Siemens chief Joe Kaeser met French president Francois Hollande on Monday night to discuss a potential Alstom deal that would make the German company the global number one in both power generation and transmission if it succeeds, however it must not just persuade Paris, but crucially Brussels too.

The Financial Times reports that persuading the French government and Alstom to snub GE’s advances in favour of synergetic Franco-German transport and power ‘champions’ might work. Kaeser is proposing the energy business to come under Siemens’ leadership while the trains unit would remain under Alstom stewardship.

The FT states, “Perhaps the biggest hurdle to pulling off an asset swap in power generation and trains would therefore be competition concerns. A person close to the talks said that regardless of which bid is accepted both GE and Siemens’s proposals would inevitably draw attention from antitrust authorities, particularly in Europe.”

If Brussels reacts favourably the deal  would make Siemens the world’s top power company.

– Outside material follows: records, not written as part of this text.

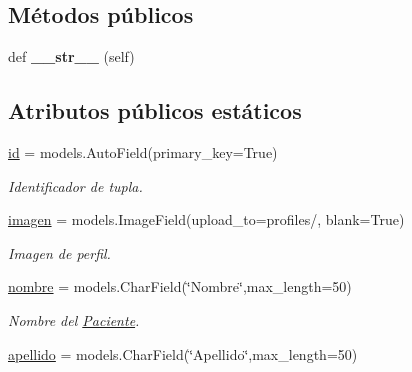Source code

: \subsection*{Métodos públicos}
\begin{DoxyCompactItemize}
\item 
def {\bfseries \+\_\+\+\_\+str\+\_\+\+\_\+} (self)\hypertarget{classappEmotionIOT_1_1models_1_1Paciente_a9eecc0acbce835eedcd5e79a5d2d7749}{}\label{classappEmotionIOT_1_1models_1_1Paciente_a9eecc0acbce835eedcd5e79a5d2d7749}

\end{DoxyCompactItemize}
\subsection*{Atributos públicos estáticos}
\begin{DoxyCompactItemize}
\item 
\hyperlink{classappEmotionIOT_1_1models_1_1Paciente_a5796f999e8883a08868519ea38babdef}{id} = models.\+Auto\+Field(primary\+\_\+key=True)\hypertarget{classappEmotionIOT_1_1models_1_1Paciente_a5796f999e8883a08868519ea38babdef}{}\label{classappEmotionIOT_1_1models_1_1Paciente_a5796f999e8883a08868519ea38babdef}

\begin{DoxyCompactList}\small\item\em Identificador de tupla. \end{DoxyCompactList}\item 
\hyperlink{classappEmotionIOT_1_1models_1_1Paciente_af2581f26e5cc72b915a7d5acbb968625}{imagen} = models.\+Image\+Field(upload\+\_\+to=\textquotesingle{}profiles/\textquotesingle{}, blank=True)\hypertarget{classappEmotionIOT_1_1models_1_1Paciente_af2581f26e5cc72b915a7d5acbb968625}{}\label{classappEmotionIOT_1_1models_1_1Paciente_af2581f26e5cc72b915a7d5acbb968625}

\begin{DoxyCompactList}\small\item\em Imagen de perfil. \end{DoxyCompactList}\item 
\hyperlink{classappEmotionIOT_1_1models_1_1Paciente_aa44af170580c05214541c88998f8c8df}{nombre} = models.\+Char\+Field(\char`\"{}Nombre\char`\"{},max\+\_\+length=50)\hypertarget{classappEmotionIOT_1_1models_1_1Paciente_aa44af170580c05214541c88998f8c8df}{}\label{classappEmotionIOT_1_1models_1_1Paciente_aa44af170580c05214541c88998f8c8df}

\begin{DoxyCompactList}\small\item\em Nombre del \hyperlink{classappEmotionIOT_1_1models_1_1Paciente}{Paciente}. \end{DoxyCompactList}\item 
\hyperlink{classappEmotionIOT_1_1models_1_1Paciente_a08a940786cc1d13e14b661bb13e38cf6}{apellido} = models.\+Char\+Field(\char`\"{}Apellido\char`\"{},max\+\_\+length=50)\hypertarget{classappEmotionIOT_1_1models_1_1Paciente_a08a940786cc1d13e14b661bb13e38cf6}{}\label{classappEmotionIOT_1_1models_1_1Paciente_a08a940786cc1d13e14b661bb13e38cf6}


\end{DoxyCompactItemize}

  Alstom’s installed base is estimated at about 25 per cent of the global total. According to Citi Research, Siemens would therefore hold roughly 50 per cent share of global installed power generation capacity, ahead of GE with 25-28 per cent.

  In the past the European Commission has demonstrated aversion to calls to create European champions and has tended to champion instead the rights of the consumer.

  “The price of creating a European champion cannot be to let a de facto monopoly dictate its commercial conditions on thousands of European firms operating with European derivatives,” Joaquín Almunia, European commissioner for competition policy, said in 2012, explaining his decision to block a merger between Deutsche Börse and NYSE Euronext. “A monopoly would have been more beneficial for the parties’ shareholders, but it would have harmed customers.”

The French economy minister Arnaud Montebourg has clashed with the EU Competition Authority earlier this year, angrily denouncing Almunia over the bloc’s state-aid policies, saying his strict application of controls on state subsidies was preventing Europe from meeting mounting global competition.  

“While our global industrial competitors get billions in subsidies, our bureaucracy is led by political leaders – Mr Almunia is a political leader – who have not understood that the world has changed,” Mr Montebourg said. “It is like Rome surrounded by the barbarians. We all await the fall of Rome. It’s not funny.”

Brussels’ view is vital as there is no provision in the treaties allowing member states to overrule the commission. As a rule of thumb any market share above 40 per cent is seen as problematic.

Much would depend on how the European Commission chose to define the relevant markets – whether it took a narrow European view or looked at the global rail and power equipment markets.

GE, meanwhile has received a boost with the news from insiders that the French government is not opposed to their bid.